Actually, time was that a martini menu ripe with peach, litchi and apple liqueurs could qualify as innovative in New York City, but that era is so far gone that it is no longer even fashionable to complain how unfashionable it is.

Yet if you’re traveling from a place where Budweiser Select is considered avant garde, and the idea of spending your weekend testing the cutting edge of the cocktail appeals to you, there are plenty of places to do that here: from a refined French restaurant in the Village to a pound-’em-down neighborhood bar in Hell’s Kitchen, where you’ll find drinks to nominate for the Cocktail Hall of Fame.

Which doesn’t exist, by the way.

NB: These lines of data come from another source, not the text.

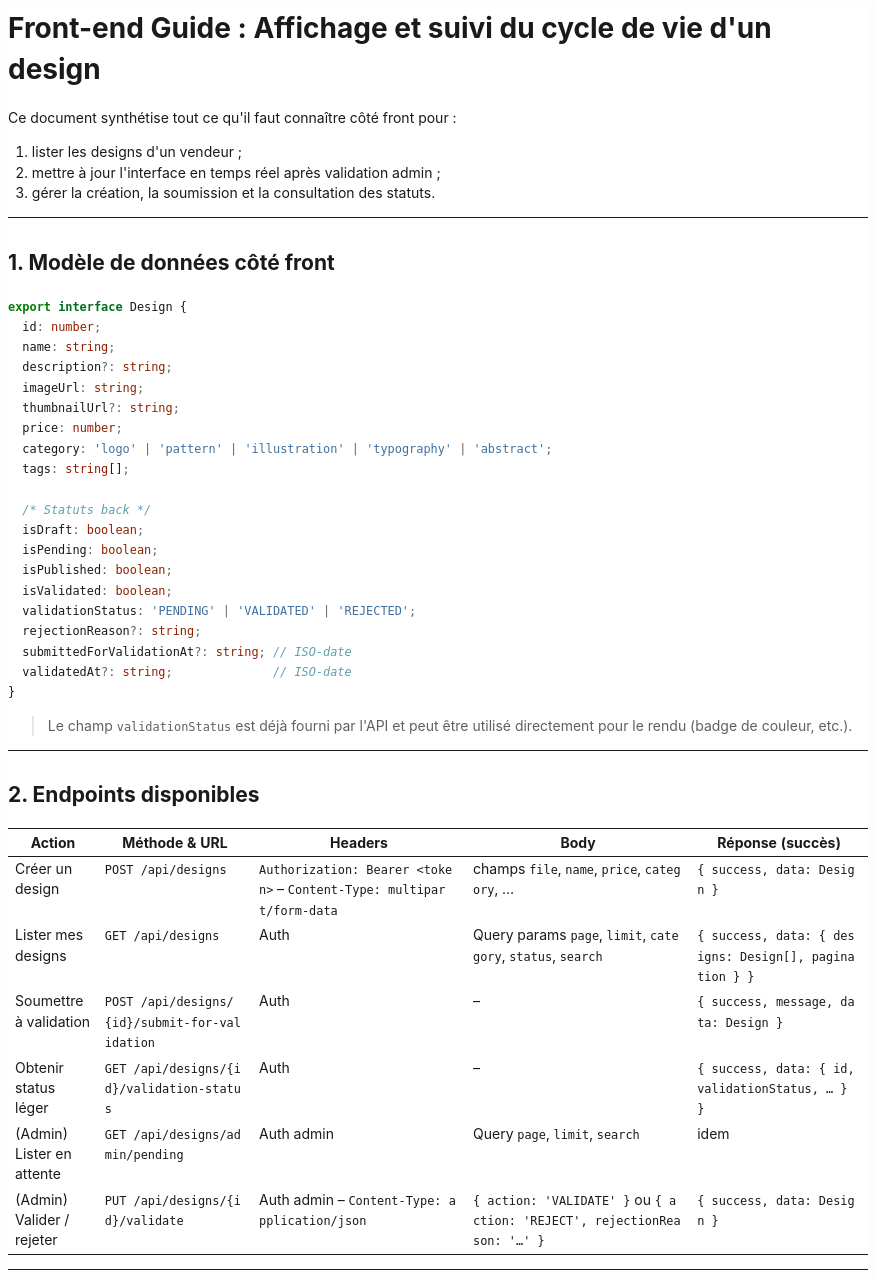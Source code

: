 # Front-end Guide : Affichage et suivi du cycle de vie d'un design

Ce document synthétise tout ce qu'il faut connaître côté front pour :
1. lister les designs d'un vendeur ;
2. mettre à jour l'interface en temps réel après validation admin ;
3. gérer la création, la soumission et la consultation des statuts.

---

## 1. Modèle de données côté front

```ts
export interface Design {
  id: number;
  name: string;
  description?: string;
  imageUrl: string;
  thumbnailUrl?: string;
  price: number;
  category: 'logo' | 'pattern' | 'illustration' | 'typography' | 'abstract';
  tags: string[];

  /* Statuts back */
  isDraft: boolean;
  isPending: boolean;
  isPublished: boolean;
  isValidated: boolean;
  validationStatus: 'PENDING' | 'VALIDATED' | 'REJECTED';
  rejectionReason?: string;
  submittedForValidationAt?: string; // ISO-date
  validatedAt?: string;              // ISO-date
}
```

> Le champ `validationStatus` est déjà fourni par l'API et peut être utilisé directement pour le rendu (badge de couleur, etc.).

---

## 2. Endpoints disponibles

| Action | Méthode & URL | Headers | Body | Réponse (succès) |
|--------|---------------|---------|------|------------------|
| Créer un design | `POST /api/designs` | `Authorization: Bearer <token>` – `Content-Type: multipart/form-data` | champs `file`, `name`, `price`, `category`, … | `{ success, data: Design }` |
| Lister mes designs | `GET /api/designs` | Auth | Query params `page`, `limit`, `category`, `status`, `search` | `{ success, data: { designs: Design[], pagination } }` |
| Soumettre à validation | `POST /api/designs/{id}/submit-for-validation` | Auth | – | `{ success, message, data: Design }` |
| Obtenir status léger | `GET /api/designs/{id}/validation-status` | Auth | – | `{ success, data: { id, validationStatus, … } }` |
| (Admin) Lister en attente | `GET /api/designs/admin/pending` | Auth admin | Query `page`, `limit`, `search` | idem | 
| (Admin) Valider / rejeter | `PUT /api/designs/{id}/validate` | Auth admin – `Content-Type: application/json` | `{ action: 'VALIDATE' }` ou `{ action: 'REJECT', rejectionReason: '…' }` | `{ success, data: Design }` |

---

Yet.

Barcelona Bar This is that Hell’s Kitchen spot, where the 100 shots listed on the wall have names so ingenious that you really have no idea what’s in them. (Or what comes with them — a soundtrack, a costume or one hellacious hangover.)

The menu describes a handful, dividing them into categories like “Para Chicos” and “Para Chicas” for men afraid of anything pink or neon. Otherwise ask, or guess. Some (if not most) are simple, like the Evil Buzzard: Fireball cinnamon schnapps with a dash of Tabasco, which gives it a double kick. Prefer your Tabasco with Kahlúa and tequila? That’s the Hell’s Kitchen. And so on, from the Darth Vader to the Full Metal Jacket to the Monica Lewinsky.

Pegu Club The Pegu is like the Barcelona Bar’s sophisticated (and distant) cousin, and the menu is also dominated by concoctions equally creative but infinitely more classy. You’re also unlikely to see N.F.L. games on plasma screens. This dark upstairs lounge — (sort of) hidden on Houston Street — is named for the British Colonial Officers’ Club near the Gulf of Martaban in 19th-century Burma.

The menu lists the ingredients, but little good that will do you unless you know the difference between yellow and green Chartreuse — the green was the original liqueur made by Chartreuse monks; it’s stronger and less sweet than the yellow — or you think Punt e Mes is a fourth-down option in the New York Giants playbook (it’s a vermouth). The Black Jack has bonded applejack, blackberries, Benedictine lemon juice, simple syrup and egg whites; the Jamaican Firefly uses house-made ginger beer, dark rum, simple syrup and lime juice. The drinks are never overly sweet, but if you’re worried, try something like the 19th Century: bourbon, Lillet Rouge, crème de cacao and lemon juice.

Employees Only A restaurant by day and raucous bar by night, EO (as its sign reads) is in the West Village. You might have to ask for the drinks menu, and you might be discouraged by the amount of beer being passed around, but the seasonal cocktail menu is full of creative stuff. The Ginger Smash mixes gin and apple liqueur with muddled ginger root and cranberries in quantities that challenge, if not defy, most straws. On the other hand, some cocktails may be better left alone: the Mediterra is puréed fig and honey in vodka, sort of an Israeli picnic gone awry.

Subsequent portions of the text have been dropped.